== Work to be completed ==
Using the data below, return every line that holds the word "console".

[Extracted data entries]
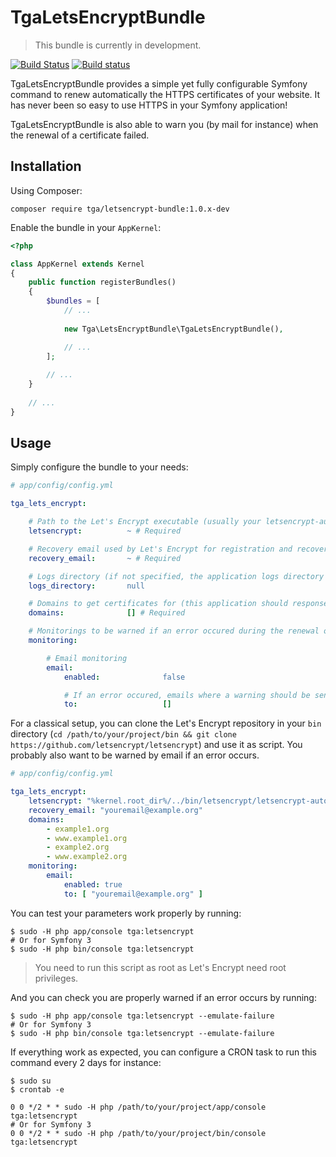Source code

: TgaLetsEncryptBundle
====================

> This bundle is currently in development.

[![Build Status](https://travis-ci.org/tgalopin/LetsEncryptBundle.svg?branch=master)](https://travis-ci.org/tgalopin/LetsEncryptBundle)
[![Build status](https://ci.appveyor.com/api/projects/status/b8hp4tr5nqp9hyt7?svg=true)](https://ci.appveyor.com/project/tgalopin/letsencryptbundle)

TgaLetsEncryptBundle provides a simple yet fully configurable Symfony command to renew automatically
the HTTPS certificates of your website. It has never been so easy to use HTTPS in your Symfony application!

TgaLetsEncryptBundle is also able to warn you (by mail for instance) when the renewal of a certificate failed.

Installation
------------

Using Composer:

```
composer require tga/letsencrypt-bundle:1.0.x-dev
```

Enable the bundle in your `AppKernel`:

``` php
<?php

class AppKernel extends Kernel
{
    public function registerBundles()
    {
        $bundles = [
            // ...
            
            new Tga\LetsEncryptBundle\TgaLetsEncryptBundle(),

            // ...
        ];
        
        // ...
    }
    
    // ...
}
```

Usage
-----

Simply configure the bundle to your needs:

``` yaml
# app/config/config.yml

tga_lets_encrypt:

    # Path to the Let's Encrypt executable (usually your letsencrypt-auto binary)
    letsencrypt:          ~ # Required

    # Recovery email used by Let's Encrypt for registration and recovery contact
    recovery_email:       ~ # Required

    # Logs directory (if not specified, the application logs directory will be used)
    logs_directory:       null

    # Domains to get certificates for (this application should response to these domains)
    domains:              [] # Required

    # Monitorings to be warned if an error occured during the renewal of one of your certificates
    monitoring:

        # Email monitoring
        email:
            enabled:              false

            # If an error occured, emails where a warning should be sent
            to:                   []
```

For a classical setup, you can clone the Let's Encrypt repository in your `bin` directory
(`cd /path/to/your/project/bin && git clone https://github.com/letsencrypt/letsencrypt`)
and use it as script. You probably also want to be warned by email if an error occurs.

``` yaml
# app/config/config.yml

tga_lets_encrypt:
    letsencrypt: "%kernel.root_dir%/../bin/letsencrypt/letsencrypt-auto"
    recovery_email: "youremail@example.org"
    domains:
        - example1.org
        - www.example1.org
        - example2.org
        - www.example2.org
    monitoring:
        email:
            enabled: true
            to: [ "youremail@example.org" ]
```

You can test your parameters work properly by running:

```
$ sudo -H php app/console tga:letsencrypt
# Or for Symfony 3
$ sudo -H php bin/console tga:letsencrypt
```

> You need to run this script as root as Let's Encrypt need root privileges.

And you can check you are properly warned if an error occurs by running:

```
$ sudo -H php app/console tga:letsencrypt --emulate-failure
# Or for Symfony 3
$ sudo -H php bin/console tga:letsencrypt --emulate-failure
```

If everything work as expected, you can configure a CRON task to run this command
every 2 days for instance:

```
$ sudo su
$ crontab -e

0 0 */2 * * sudo -H php /path/to/your/project/app/console tga:letsencrypt
# Or for Symfony 3
0 0 */2 * * sudo -H php /path/to/your/project/bin/console tga:letsencrypt
```
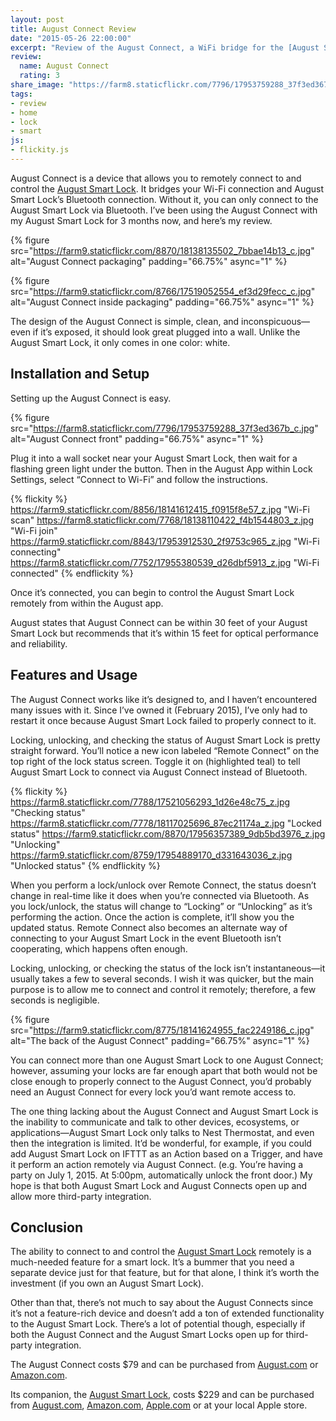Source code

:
 ```yaml
---
layout: post
title: August Connect Review
date: "2015-05-26 22:00:00"
excerpt: "Review of the August Connect, a WiFi bridge for the [August Smart Lock](/blog/august-smart-lock/)."
review:
  name: August Connect
  rating: 3
share_image: "https://farm8.staticflickr.com/7796/17953759288_37f3ed367b_c.jpg"
tags:
- review
- home
- lock
- smart
js:
- flickity.js
---
```


August Connect is a device that allows you to remotely connect to and control the [August Smart Lock](/blog/august-smart-lock/). It bridges your Wi-Fi connection and August Smart Lock’s Bluetooth connection. Without it, you can only connect to the August Smart Lock via Bluetooth. I’ve been using the August Connect with my August Smart Lock for 3 months now, and here’s my review.

<!--more-->

{% figure src="https://farm9.staticflickr.com/8870/18138135502_7bbae14b13_c.jpg" alt="August Connect packaging" padding="66.75%" async="1" %}

{% figure src="https://farm9.staticflickr.com/8766/17519052554_ef3d29fecc_c.jpg" alt="August Connect inside packaging" padding="66.75%" async="1" %}

The design of the August Connect is simple, clean, and inconspicuous—even if it’s exposed, it should look great plugged into a wall. Unlike the August Smart Lock, it only comes in one color: white.

## Installation and Setup

Setting up the August Connect is easy.

{% figure src="https://farm8.staticflickr.com/7796/17953759288_37f3ed367b_c.jpg" alt="August Connect front" padding="66.75%" async="1" %}

Plug it into a wall socket near your August Smart Lock, then wait for a flashing green light under the button. Then in the August App within Lock Settings, select “Connect to Wi-Fi” and follow the instructions.

{% flickity %}
https://farm9.staticflickr.com/8856/18141612415_f0915f8e57_z.jpg "Wi-Fi scan"
https://farm8.staticflickr.com/7768/18138110422_f4b1544803_z.jpg "Wi-Fi join"
https://farm9.staticflickr.com/8843/17953912530_2f9753c965_z.jpg "Wi-Fi connecting"
https://farm8.staticflickr.com/7752/17955380539_d26dbf5913_z.jpg "Wi-Fi connected"
{% endflickity %}

Once it’s connected, you can begin to control the August Smart Lock remotely from within the August app.

August states that August Connect can be within 30 feet of your August Smart Lock but recommends that it’s within 15 feet for optical performance and reliability.

## Features and Usage

The August Connect works like it’s designed to, and I haven’t encountered many issues with it. Since I’ve owned it (February 2015), I’ve only had to restart it once because August Smart Lock failed to properly connect to it.

Locking, unlocking, and checking the status of August Smart Lock is pretty straight forward. You’ll notice a new icon labeled “Remote Connect” on the top right of the lock status screen. Toggle it on (highlighted teal) to tell August Smart Lock to connect via August Connect instead of Bluetooth.

{% flickity %}
https://farm8.staticflickr.com/7788/17521056293_1d26e48c75_z.jpg "Checking status"
https://farm8.staticflickr.com/7778/18117025696_87ec21174a_z.jpg "Locked status"
https://farm9.staticflickr.com/8870/17956357389_9db5bd3976_z.jpg "Unlocking"
https://farm9.staticflickr.com/8759/17954889170_d331643036_z.jpg "Unlocked status"
{% endflickity %}

When you perform a lock/unlock over Remote Connect, the status doesn’t change in real-time like it does when you’re connected via Bluetooth. As you lock/unlock, the status will change to “Locking” or “Unlocking” as it’s performing the action. Once the action is complete, it’ll show you the updated status. Remote Connect also becomes an alternate way of connecting to your August Smart Lock in the event Bluetooth isn’t cooperating, which happens often enough.

Locking, unlocking, or checking the status of the lock isn’t instantaneous—it usually takes a few to several seconds. I wish it was quicker, but the main purpose is to allow me to connect and control it remotely; therefore, a few seconds is negligible.

{% figure src="https://farm9.staticflickr.com/8775/18141624955_fac2249186_c.jpg" alt="The back of the August Connect" padding="66.75%" async="1" %}

You can connect more than one August Smart Lock to one August Connect; however, assuming your locks are far enough apart that both would not be close enough to properly connect to the August Connect, you’d probably need an August Connect for every lock you’d want remote access to.

The one thing lacking about the August Connect and August Smart Lock is the inability to communicate and talk to other devices, ecosystems, or applications—August Smart Lock only talks to Nest Thermostat, and even then the integration is limited. It’d be wonderful, for example, if you could add August Smart Lock on IFTTT as an Action based on a Trigger, and have it perform an action remotely via August Connect. (e.g. You’re having a party on July 1, 2015. At 5:00pm, automatically unlock the front door.) My hope is that both August Smart Lock and August Connects open up and allow more third-party integration.

## Conclusion

The ability to connect to and control the [August Smart Lock](/blog/august-smart-lock/) remotely is a much-needed feature for a smart lock. It’s a bummer that you need a separate device just for that feature, but for that alone, I think it’s worth the investment (if you own an August Smart Lock).

Other than that, there’s not much to say about the August Connects since it’s not a feature-rich device and doesn’t add a ton of extended functionality to the August Smart Lock. There’s a lot of potential though, especially if both the August Connect and the August Smart Locks open up for third-party integration.

The August Connect costs $79 and can be purchased from [August.com](http://august.com) or [Amazon.com](http://www.amazon.com/August-Connect-Secure-Remote-Access/dp/B00RPM6UZA/?tag=jonsuhcom-20).

Its companion, the [August Smart Lock](/blog/august-smart-lock/), costs $229 and can be purchased from [August.com](http://august.com), [Amazon.com](http://www.amazon.com/August-Smart-Lock-Bluetooth-Enabled/dp/B00OHY14CS/?tag=jonsuhcom-20), [Apple.com](http://store.apple.com/us/product/HF6U2LL/A/august-smart-lock?fnode=0001050701) or at your local Apple store.
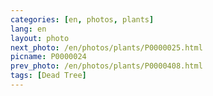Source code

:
 ```yaml
---
categories: [en, photos, plants]
lang: en
layout: photo
next_photo: /en/photos/plants/P0000025.html
picname: P0000024
prev_photo: /en/photos/plants/P0000408.html
tags: [Dead Tree]
---
```

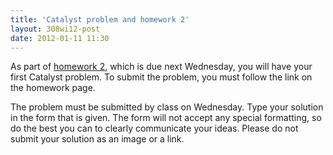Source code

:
 ```yaml
---
title: 'Catalyst problem and homework 2'
layout: 308wi12-post
date: 2012-01-11 11:30
---
```


As part of [homework 2][hw], which is due next Wednesday, you will have your first Catalyst problem. To submit the problem, you must follow the link on the homework page.

The problem must be submitted by class on Wednesday. Type your solution in the form that is given. The form will not accept any special formatting, so do the best you can to clearly communicate your ideas. Please do not submit your solution as an image or a link.

[hw]: homework/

== Response area ==
$ sudo -H php app/console tga:letsencrypt
$ sudo -H php bin/console tga:letsencrypt
$ sudo -H php app/console tga:letsencrypt --emulate-failure
$ sudo -H php bin/console tga:letsencrypt --emulate-failure
0 0 */2 * * sudo -H php /path/to/your/project/app/console tga:letsencrypt
0 0 */2 * * sudo -H php /path/to/your/project/bin/console tga:letsencrypt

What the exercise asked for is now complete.